From January 1, 1989, through December 31, 2003, 711 consecutive patients received curative hepatic resection for HCC in the Department of Surgery of the University of Hong Kong, Queen Mary Hospital. Clinicopathologic data including patients' demographic characteristics, liver functional status, tumor status, and histopathological findings of the resected tumors were prospectively collected in a computerized database. From this database, we found 277 patients 65 years or younger with transplantable early HCC according to the widely accepted criteria consisting of (1) a solitary tumor 5 cm or smaller, or no more than 3 nodules, each 3 cm or smaller; (2) absence of extrahepatic metastasis; and (3) absence of macroscopic tumor invasion to the portal or the hepatic vein.13,14 Patients with a history of tumor rupture, positive tumor resection margin, and/or mixed cholangiohepatocellular carcinoma were excluded from the study. All patients were followed up by the same surgical team with a standard protocol of surveillance for recurrence, which consisted of contrast-enhanced computed tomography (CT) 1 month after resection, followed by a serum α-fetoprotein (AFP) assay, ultrasonography, or contrast-enhanced CT and chest radiography every 3 months. Among the 277 patients with transplantable early HCC during the primary hepatic resection, 75 patients developed tumor recurrence in the liver remnant only during follow-up. Sixty patients constituted the subjects of the present study, in whom the intrahepatic recurrent HCC fulfilled the criteria for salvage transplant, as suggested in a previous study (solitary tumor ≤5 cm, or ≤3 nodules, each ≤3 cm; absence of extrahepatic metastasis; and absence of macroscopic tumor invasion to the portal or the hepatic vein).6 Fifteen patients were excluded from the study because the recurrent tumor did not fulfill the criteria for salvage transplant.
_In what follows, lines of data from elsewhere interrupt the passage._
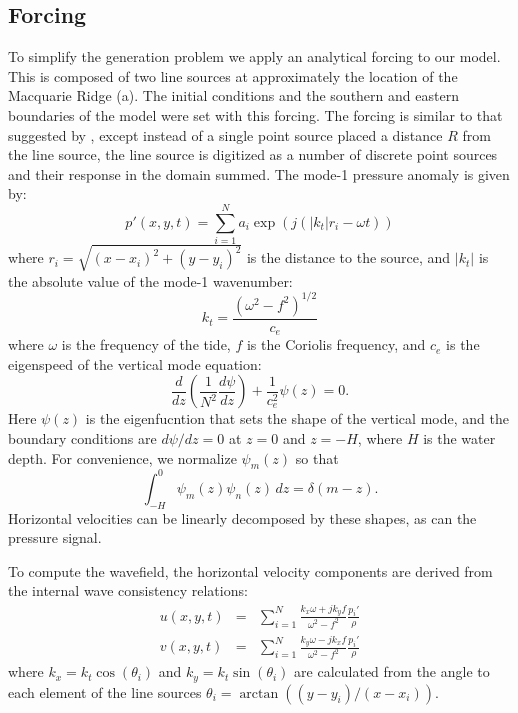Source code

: \documentclass[10pt]{article}
\begin{document}
%
%
%
%
%
%
%

\subsection{Forcing}

To simplify the generation problem we apply an analytical forcing to our model.  This is composed of two line sources at approximately the location of the Macquarie Ridge (a).  The initial conditions and the southern and eastern boundaries of the model were set with this forcing.  The forcing is similar to that suggested by \citet{rainvilleetal10}, except instead of a single point source placed a distance $R$ from the line source, the line source is digitized as a number of discrete point sources and their response in the domain summed.  The mode-1 pressure anomaly is given by:
\begin{equation}
  p'(x,y,t)=\sum_{i=1}^{N}  a_i \exp\left(j\left(|k_t|r_i - \omega t\right)\right)
\end{equation}
where $r_i=\sqrt{\left(x-x_i\right)^2+\left(y-y_i\right)^2}$ is the distance to the source, and $|k_t|$ is the absolute value of the mode-1 wavenumber:
\begin{equation}
  k_t = \frac{\left(\omega^2-f^2\right)^{1/2}}{c_e}
\end{equation}
where $\omega$ is the frequency of the tide, $f$ is the Coriolis frequency, and $c_e$ is the eigenspeed of the vertical mode equation:
\begin{equation}
  \frac{d}{dz}\left(\frac{1}{N^2}\frac{d\psi}{dz}\right)
 + \frac{1}{c_e^2}\psi(z)=0.
\end{equation}
Here $\psi(z)$ is the eigenfucntion that sets the shape of the vertical mode, and the boundary conditions are $d\psi/dz=0$ at $z=0$ and $z=-H$, where $H$ is the water depth.  For convenience, we normalize $\psi_m(z)$ so that 
\begin{equation}
  \int_{-H}^0 \psi_m(z)\psi_n(z)\, dz = \delta(m-z).
\end{equation}
Horizontal velocities can be linearly decomposed by these shapes, as can the pressure signal.  

To compute the wavefield, the horizontal velocity components are derived from the internal wave consistency relations: 
\begin{eqnarray}
  u(x,y,t) & = &\sum_{i=1}^{N}  \frac{k_x\omega + j k_y f}{\omega^2-f^2} \frac{p_i'}{\rho}\\
  v(x,y,t) &=& \sum_{i=1}^{N}  \frac{k_y\omega - j k_x f}{\omega^2-f^2} \frac{p_i'}{\rho} 
\end{eqnarray}
where $k_x=k_t\cos(\theta_i)$ and $k_y=k_t\sin(\theta_i)$ are calculated from the angle to  each element of the line sources $\theta_i = \arctan((y-y_i)/(x-x_i))$.  
\end{document}
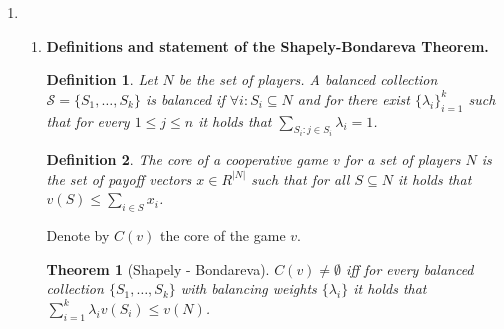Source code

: \documentclass[11pt]{article} \usepackage{amssymb}
\newtheorem*{theorem*}{Theorem}
\newtheorem*{definition*}{Definition}
\begin{document}
\begin{enumerate}
\begin{enumerate}
\begin{enumerate}
      By Papademitriou's theorem the set of correlated equilibria is
      the convex hull of the Nash equilibria. Hence the set of
      achievable utilities is the triangle in $R^2$ with vertices at
      $(10,3)$, $(3,10)$ and $(30/13, 30/13)$.

    \item {\bf Prisoners' dilemma}

      The single trivial solution is $(-5,-5)$.
      
      \vspace{0.1in}
      {\bf Battle of the sexes}

      In this case each player can guarantee an expected payoff of
      $30/13$ by playing the mixed Nash strategy. Hence
      $u^*=v^*=30/13$. Since Nash bargaining is Pareto efficient the
      solution must lie on the line segment connecting $(10,3)$ and
      $(3,10)$. Since Nash Bargaining is symmetric, and since the
      feasible set is symmetric, then the solution must lie in the
      middle of the line segment, and in fact be achieved by the
      correlated equilibrium we mentioned earlier, with payoffs
      $(13/2,13/2)$.

    \end{enumerate}
  \end{enumerate}
\item
  \begin{enumerate}
  \item 
    {\bf Definitions and statement of the Shapely-Bondareva Theorem.}
    \begin{definition*}
      Let $N$ be the set of players. A {\em balanced collection}
      $\mathcal{S} = \{S_1,\ldots,S_k\}$ is balanced if $\forall i:
      S_i \subseteq N$ and for there exist $\{\lambda_i\}_{i=1}^k$
      such that for every $1 \leq j \leq n$ it holds that $\sum_{S_i:j
        \in S_i}\lambda_i=1$.
    \end{definition*}
    \begin{definition*}
      The {\em core} of a cooperative game $v$ for a set of players
      $N$ is the set of payoff vectors $x \in R^{|N|}$ such that for
      all $S \subseteq N$ it holds that $v(S) \leq \sum_{i \in S}x_i$.
    \end{definition*}
    Denote by $C(v)$ the core of the game $v$.
    \begin{theorem*}[Shapely - Bondareva]
      $C(v) \neq \emptyset$ iff for every balanced collection
      $\{S_1,\ldots,S_k\}$ with balancing weights $\{\lambda_i\}$ it
      holds that $\sum_{i=1}^k\lambda_iv(S_i) \leq v(N)$.
    \end{theorem*}


\end{enumerate}
\end{enumerate}
\end{document}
Since 2000, we have offered salvage transplant to selected patients with transplantable recurrent HCC. The selection criteria include poor liver function (Child-Pugh class B or C),15 the patient's preference, and the availability of liver donor in case of live-donor liver transplant. Twelve of 60 patients with transplantable recurrent HCC received salvage transplant. It was our policy that no priority for OLT be given to these patients over those on the waiting list with cirrhosis without HCC. Salvage transplant was performed using live donor liver grafts in 9 patients and deceased donor liver grafts in 3. The median waiting time for salvage transplant since tumor recurrence was 5 months (range, 8 days to 56 months). Seven patients received TACE as bridging therapy before OLT. The techniques of OLT have been described in our previous series.16 In the early period of the present series, the OLT recipients received a double immunosuppression regimen consisting of tacrolimus and a corticosteroid. Since 2002, we have supplemented the regimen with mycophenolate mofetil and interleukin 2 receptor antagonist during the perioperative period.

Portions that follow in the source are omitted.